Kalp rahatsızlığı olan bireyler, trans yağ içeren hazır ürünler, aşırı tuzlu atıştırmalıklar, işlenmiş etler ,sodyum oranı yüksek maden suları ,hazır turşular ve şekerli içeceklerden uzak durmalıdır. Bu besinler damar yapısını bozabilir ve kalp krizi riskini artırabilir. Hazır gıdalarda etiket okumak bu nedenle çok önemlidir.
Anjiyo sonrası beslenme, damarın yeniden tıkanmasını önleyecek şekilde planlanmalıdır. Doymamış yağlar (zeytinyağı, avokado), lifli gıdalar, taze sebze ve meyveler önceliklidir. Aşırı tuz, şeker ve doymuş yağ içeren yiyeceklerden uzak durulmalıdır. Beslenme planı mutlaka bireyselleştirilmelidir.

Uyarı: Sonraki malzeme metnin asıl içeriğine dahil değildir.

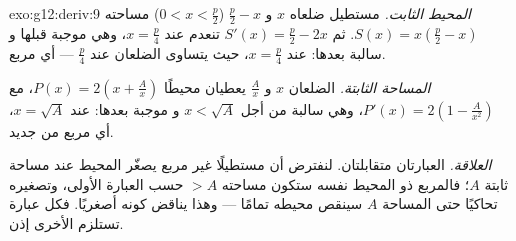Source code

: \begin{solution}{exo:g12:deriv:9}
\emph{المحيط الثابت.} مستطيل ضلعاه $x$ و $\frac{p}{2} - x$
($0 < x < \frac p2$) مساحته $S(x) = x\left(\frac p2 - x\right)$. ثم
$S'(x) = \frac p2 - 2x$ تنعدم عند $x = \frac p4$، وهي موجبة قبلها و
سالبة بعدها:  عند $x = \frac{p}{4}$، حيث يتساوى الضلعان
عند $\frac p4$ --- أي مربع.

\emph{المساحة الثابتة.} الضلعان $x$ و $\frac Ax$ يعطيان محيطًا
$P(x) = 2\left(x + \frac Ax\right)$، مع
$P'(x) = 2\left(1 - \frac{A}{x^2}\right)$، وهي سالبة من أجل $x < \sqrt A$ و
موجبة بعدها:  عند $x = \sqrt{A}$، أي مربع من جديد.

\emph{العلاقة.} العبارتان متقابلتان. لنفترض أن مستطيلًا غير مربع
يصغّر المحيط عند مساحة ثابتة $A$؛ فالمربع ذو المحيط نفسه
ستكون مساحته $> A$ حسب العبارة الأولى، وتصغيره تحاكيًا
حتى المساحة $A$ سينقص محيطه تمامًا --- وهذا يناقض
كونه أصغريًا. فكل عبارة تستلزم الأخرى إذن.
\end{solution}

Kalbi yoran yiyecekler arasında trans yağlar (hazır paketli gıdalar), işlenmiş et ürünleri, aşırı tuzlu atıştırmalıklar, gazlı içecekler ve rafine şeker içeren tatlılar öne çıkar. Bu tür besinler damar sertliğini ve inflamasyonu artırarak kalp sağlığına zarar verebilir.